Rubraca's list price will ring up at $6,870 for a 15-day supply of the med at both the 300 mg and 200 mg dosage strengths, CEO Patrick Mahaffy told investors on a Monday afternoon conference call, noting that the company took the med's clinical impact into account when making its pricing decision. The company is also rolling out a patient assistance program that will provide financial assistance "where needed."

The drug will challenge AstraZeneca’s Lynparza, approved in advanced ovarian cancer back in 2014. That med, green-lighted on the strength of a phase 2 trial, has performed well for AZ, and now, the British drugmaker will have to defend its market position. The company has already started to build its defense, in October rolling out strong progression-free survival data from a phase 3 study.

And despite the early approval, Clovis says it's already ready to go in the marketing department. The Boulder, CO-based-company's 85-person sales force "is actually calling on physicians today," CEO Patrick Mahaffy said on a Monday afternoon call with investors.

"We anticipate, extremely modest, but inital sales this year," he said, noting that the company would be shipping the product throughout this week and next.

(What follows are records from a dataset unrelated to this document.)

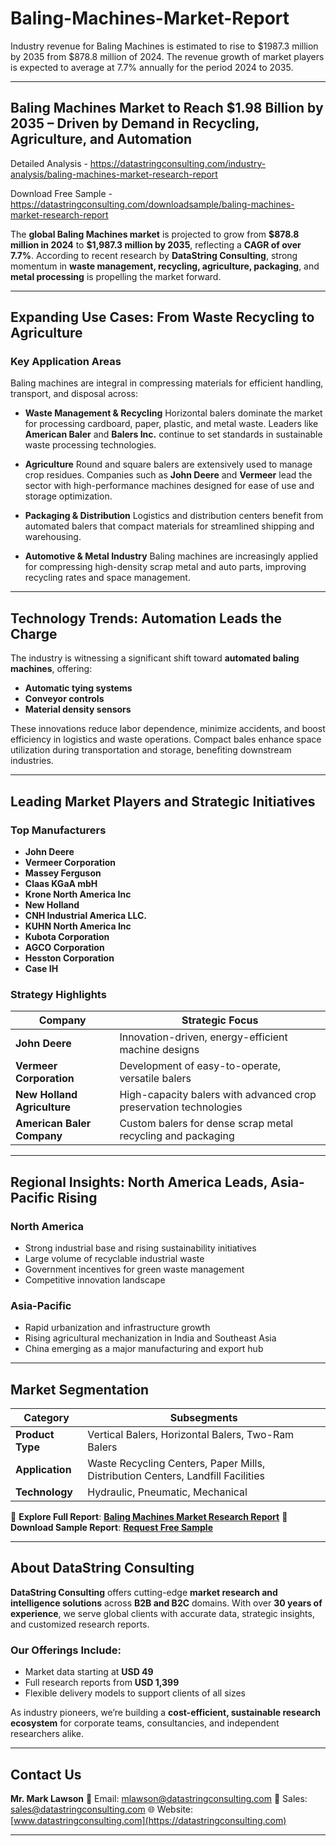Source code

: # Baling-Machines-Market-Report

Industry revenue for Baling Machines is estimated to rise to $1987.3 million by 2035 from $878.8 million of 2024. The revenue growth of market players is expected to average at 7.7% annually for the period 2024 to 2035.

---

## **Baling Machines Market to Reach \$1.98 Billion by 2035 – Driven by Demand in Recycling, Agriculture, and Automation**

Detailed Analysis - https://datastringconsulting.com/industry-analysis/baling-machines-market-research-report

Download Free Sample - https://datastringconsulting.com/downloadsample/baling-machines-market-research-report

The **global Baling Machines market** is projected to grow from **\$878.8 million in 2024** to **\$1,987.3 million by 2035**, reflecting a **CAGR of over 7.7%**. According to recent research by **DataString Consulting**, strong momentum in **waste management, recycling, agriculture, packaging**, and **metal processing** is propelling the market forward.

---

## **Expanding Use Cases: From Waste Recycling to Agriculture**

### **Key Application Areas**

Baling machines are integral in compressing materials for efficient handling, transport, and disposal across:

* **Waste Management & Recycling**
  Horizontal balers dominate the market for processing cardboard, paper, plastic, and metal waste. Leaders like **American Baler** and **Balers Inc.** continue to set standards in sustainable waste processing technologies.

* **Agriculture**
  Round and square balers are extensively used to manage crop residues. Companies such as **John Deere** and **Vermeer** lead the sector with high-performance machines designed for ease of use and storage optimization.

* **Packaging & Distribution**
  Logistics and distribution centers benefit from automated balers that compact materials for streamlined shipping and warehousing.

* **Automotive & Metal Industry**
  Baling machines are increasingly applied for compressing high-density scrap metal and auto parts, improving recycling rates and space management.

---

## **Technology Trends: Automation Leads the Charge**

The industry is witnessing a significant shift toward **automated baling machines**, offering:

* **Automatic tying systems**
* **Conveyor controls**
* **Material density sensors**

These innovations reduce labor dependence, minimize accidents, and boost efficiency in logistics and waste operations. Compact bales enhance space utilization during transportation and storage, benefiting downstream industries.

---

## **Leading Market Players and Strategic Initiatives**

### **Top Manufacturers**

* **John Deere**
* **Vermeer Corporation**
* **Massey Ferguson**
* **Claas KGaA mbH**
* **Krone North America Inc**
* **New Holland**
* **CNH Industrial America LLC.**
* **KUHN North America Inc**
* **Kubota Corporation**
* **AGCO Corporation**
* **Hesston Corporation**
* **Case IH**

### **Strategy Highlights**

| **Company**                 | **Strategic Focus**                                               |
| --------------------------- | ----------------------------------------------------------------- |
| **John Deere**              | Innovation-driven, energy-efficient machine designs               |
| **Vermeer Corporation**     | Development of easy-to-operate, versatile balers                  |
| **New Holland Agriculture** | High-capacity balers with advanced crop preservation technologies |
| **American Baler Company**  | Custom balers for dense scrap metal recycling and packaging       |

---

## **Regional Insights: North America Leads, Asia-Pacific Rising**

### **North America**

* Strong industrial base and rising sustainability initiatives
* Large volume of recyclable industrial waste
* Government incentives for green waste management
* Competitive innovation landscape

### **Asia-Pacific**

* Rapid urbanization and infrastructure growth
* Rising agricultural mechanization in India and Southeast Asia
* China emerging as a major manufacturing and export hub

---

## **Market Segmentation**

| **Category**     | **Subsegments**                                                                 |
| ---------------- | ------------------------------------------------------------------------------- |
| **Product Type** | Vertical Balers, Horizontal Balers, Two-Ram Balers                              |
| **Application**  | Waste Recycling Centers, Paper Mills, Distribution Centers, Landfill Facilities |
| **Technology**   | Hydraulic, Pneumatic, Mechanical                                                |

📘 **Explore Full Report**:
[**Baling Machines Market Research Report**](https://datastringconsulting.com/industry-analysis/baling-machines-market-research-report)
📄 **Download Sample Report**:
[**Request Free Sample**](https://datastringconsulting.com/downloadsample/baling-machines-market-research-report)

---

## **About DataString Consulting**

**DataString Consulting** offers cutting-edge **market research and intelligence solutions** across **B2B and B2C** domains. With over **30 years of experience**, we serve global clients with accurate data, strategic insights, and customized research reports.

### **Our Offerings Include:**

* Market data starting at **USD 49**
* Full research reports from **USD 1,399**
* Flexible delivery models to support clients of all sizes

As industry pioneers, we’re building a **cost-efficient, sustainable research ecosystem** for corporate teams, consultancies, and independent researchers alike.

---

## **Contact Us**

**Mr. Mark Lawson**
📧 Email: [mlawson@datastringconsulting.com](mailto:mlawson@datastringconsulting.com)
📧 Sales: [sales@datastringconsulting.com](mailto:sales@datastringconsulting.com)
🌐 Website: [www.datastringconsulting.com](https://datastringconsulting.com)

---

Aside from AZ, AbbVie, Pfizer and Tesaro each have potential PARP challengers in their respective pipelines. Back in October, Tesaro’s candidate niraparib posted progression-free survival benefits larger than have ever been seen in recurrent ovarian cancer, upping pressure on the other players in a hot field.

Before his company's sale to Pfizer for $14 billion, Medivation CEO David Hung described his company’s candidate, talazoparib, as “best-in-class” PARP med. Then, when Tesaro rolled out its data, investors responded by sending Medivation’s shares north.

A companion diagnostic to test for the gene mutation also won the FDA’s blessing on Monday. The cancer drug’s approval is one in a “trend we are seeing in developing targeted agents to treat cancers caused by specific mutations in a patient’s genes,” the FDA’s Richard Pazdur said in a statement.

About 15% to 20% of ovarian cancer patients have the BRCA gene mutation, according to the FDA.

Editor's note: This story has been updated with comments from a company conference call.